The problem: Find all lines in the records that include the word "format", and copy them out.

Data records
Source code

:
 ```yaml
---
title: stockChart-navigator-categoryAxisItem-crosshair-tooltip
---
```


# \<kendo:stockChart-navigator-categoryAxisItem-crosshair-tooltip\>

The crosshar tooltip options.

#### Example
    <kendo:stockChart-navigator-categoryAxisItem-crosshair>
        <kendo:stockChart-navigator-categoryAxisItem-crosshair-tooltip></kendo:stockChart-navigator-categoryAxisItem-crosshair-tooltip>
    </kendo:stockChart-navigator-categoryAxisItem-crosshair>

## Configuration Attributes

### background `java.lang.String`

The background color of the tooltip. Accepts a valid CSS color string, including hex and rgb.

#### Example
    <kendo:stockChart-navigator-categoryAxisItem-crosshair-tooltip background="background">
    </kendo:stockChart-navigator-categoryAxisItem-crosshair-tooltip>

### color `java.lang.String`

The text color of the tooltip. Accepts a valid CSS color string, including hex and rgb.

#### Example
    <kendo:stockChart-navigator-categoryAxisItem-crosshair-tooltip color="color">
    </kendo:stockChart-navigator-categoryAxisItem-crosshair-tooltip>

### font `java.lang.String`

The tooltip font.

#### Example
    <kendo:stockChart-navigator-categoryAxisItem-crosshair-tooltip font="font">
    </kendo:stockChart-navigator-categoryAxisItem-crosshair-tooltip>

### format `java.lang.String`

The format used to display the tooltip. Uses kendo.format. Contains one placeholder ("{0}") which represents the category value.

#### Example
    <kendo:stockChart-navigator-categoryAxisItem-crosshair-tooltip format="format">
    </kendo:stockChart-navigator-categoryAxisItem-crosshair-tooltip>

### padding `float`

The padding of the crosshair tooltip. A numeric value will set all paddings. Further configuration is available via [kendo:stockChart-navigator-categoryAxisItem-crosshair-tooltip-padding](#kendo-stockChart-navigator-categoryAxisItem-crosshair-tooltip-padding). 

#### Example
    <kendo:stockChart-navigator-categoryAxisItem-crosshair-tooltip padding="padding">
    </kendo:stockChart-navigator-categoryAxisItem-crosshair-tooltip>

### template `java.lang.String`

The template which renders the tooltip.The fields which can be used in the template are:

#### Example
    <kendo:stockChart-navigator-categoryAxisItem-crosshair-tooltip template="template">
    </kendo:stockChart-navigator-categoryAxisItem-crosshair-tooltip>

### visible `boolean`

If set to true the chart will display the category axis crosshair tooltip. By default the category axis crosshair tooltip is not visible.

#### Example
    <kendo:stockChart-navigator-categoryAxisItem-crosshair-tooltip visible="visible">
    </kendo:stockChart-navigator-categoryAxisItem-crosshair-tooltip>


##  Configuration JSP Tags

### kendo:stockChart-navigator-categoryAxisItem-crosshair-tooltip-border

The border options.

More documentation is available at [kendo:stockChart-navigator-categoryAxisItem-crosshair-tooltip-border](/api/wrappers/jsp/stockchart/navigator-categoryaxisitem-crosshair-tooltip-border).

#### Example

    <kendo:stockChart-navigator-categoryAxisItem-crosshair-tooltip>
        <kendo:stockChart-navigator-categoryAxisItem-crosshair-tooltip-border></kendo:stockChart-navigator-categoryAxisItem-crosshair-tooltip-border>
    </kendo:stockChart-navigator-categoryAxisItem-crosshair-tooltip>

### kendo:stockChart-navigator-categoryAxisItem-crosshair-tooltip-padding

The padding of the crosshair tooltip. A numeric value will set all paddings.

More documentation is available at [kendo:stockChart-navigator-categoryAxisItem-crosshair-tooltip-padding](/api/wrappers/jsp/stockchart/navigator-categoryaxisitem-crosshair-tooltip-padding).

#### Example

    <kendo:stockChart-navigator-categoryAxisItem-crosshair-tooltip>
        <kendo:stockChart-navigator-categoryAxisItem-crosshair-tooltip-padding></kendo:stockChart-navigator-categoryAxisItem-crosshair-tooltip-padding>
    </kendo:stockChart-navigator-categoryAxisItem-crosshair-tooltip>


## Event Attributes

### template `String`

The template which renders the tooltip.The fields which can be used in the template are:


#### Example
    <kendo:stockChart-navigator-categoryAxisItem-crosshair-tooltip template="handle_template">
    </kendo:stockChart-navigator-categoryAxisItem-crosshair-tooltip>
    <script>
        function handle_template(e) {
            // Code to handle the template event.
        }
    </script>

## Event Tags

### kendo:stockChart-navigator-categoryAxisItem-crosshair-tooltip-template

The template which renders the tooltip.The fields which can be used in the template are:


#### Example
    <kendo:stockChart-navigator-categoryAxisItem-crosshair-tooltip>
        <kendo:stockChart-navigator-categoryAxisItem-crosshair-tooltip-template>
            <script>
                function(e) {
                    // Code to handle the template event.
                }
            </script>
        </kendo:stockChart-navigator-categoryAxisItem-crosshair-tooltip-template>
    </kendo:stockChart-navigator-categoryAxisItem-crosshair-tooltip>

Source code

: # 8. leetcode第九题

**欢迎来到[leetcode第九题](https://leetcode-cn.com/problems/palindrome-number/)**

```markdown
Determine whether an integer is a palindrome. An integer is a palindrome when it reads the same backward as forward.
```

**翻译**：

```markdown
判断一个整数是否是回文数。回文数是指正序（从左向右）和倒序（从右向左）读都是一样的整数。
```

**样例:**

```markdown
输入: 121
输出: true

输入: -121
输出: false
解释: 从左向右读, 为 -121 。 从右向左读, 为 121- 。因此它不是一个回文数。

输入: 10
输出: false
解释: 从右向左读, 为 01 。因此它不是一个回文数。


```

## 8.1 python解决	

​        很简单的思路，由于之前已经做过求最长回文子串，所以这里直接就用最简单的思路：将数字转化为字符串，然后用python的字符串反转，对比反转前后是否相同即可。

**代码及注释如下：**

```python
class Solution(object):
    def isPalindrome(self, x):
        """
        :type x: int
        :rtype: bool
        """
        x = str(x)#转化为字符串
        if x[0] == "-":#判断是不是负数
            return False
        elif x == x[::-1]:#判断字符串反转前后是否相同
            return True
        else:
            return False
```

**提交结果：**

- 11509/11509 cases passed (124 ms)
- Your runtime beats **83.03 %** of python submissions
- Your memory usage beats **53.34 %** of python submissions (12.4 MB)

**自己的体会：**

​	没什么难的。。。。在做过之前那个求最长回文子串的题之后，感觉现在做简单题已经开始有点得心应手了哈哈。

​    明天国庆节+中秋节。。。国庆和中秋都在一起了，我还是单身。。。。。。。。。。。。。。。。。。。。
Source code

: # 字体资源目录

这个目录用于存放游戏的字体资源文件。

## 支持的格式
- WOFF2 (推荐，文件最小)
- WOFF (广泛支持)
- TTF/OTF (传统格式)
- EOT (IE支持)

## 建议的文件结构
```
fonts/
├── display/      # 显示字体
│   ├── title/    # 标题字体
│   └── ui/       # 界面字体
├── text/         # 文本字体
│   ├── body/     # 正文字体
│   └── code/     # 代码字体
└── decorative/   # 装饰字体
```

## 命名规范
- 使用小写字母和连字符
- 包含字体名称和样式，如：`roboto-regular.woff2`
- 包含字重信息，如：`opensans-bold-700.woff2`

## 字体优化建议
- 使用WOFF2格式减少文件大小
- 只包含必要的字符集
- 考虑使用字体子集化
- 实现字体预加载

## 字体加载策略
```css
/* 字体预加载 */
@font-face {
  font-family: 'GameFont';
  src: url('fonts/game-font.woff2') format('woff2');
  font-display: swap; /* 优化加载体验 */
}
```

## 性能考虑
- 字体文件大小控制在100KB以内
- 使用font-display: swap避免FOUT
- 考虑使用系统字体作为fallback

Answer:
### format `java.lang.String`
The format used to display the tooltip. Uses kendo.format. Contains one placeholder ("{0}") which represents the category value.
    <kendo:stockChart-navigator-categoryAxisItem-crosshair-tooltip format="format">
  src: url('fonts/game-font.woff2') format('woff2');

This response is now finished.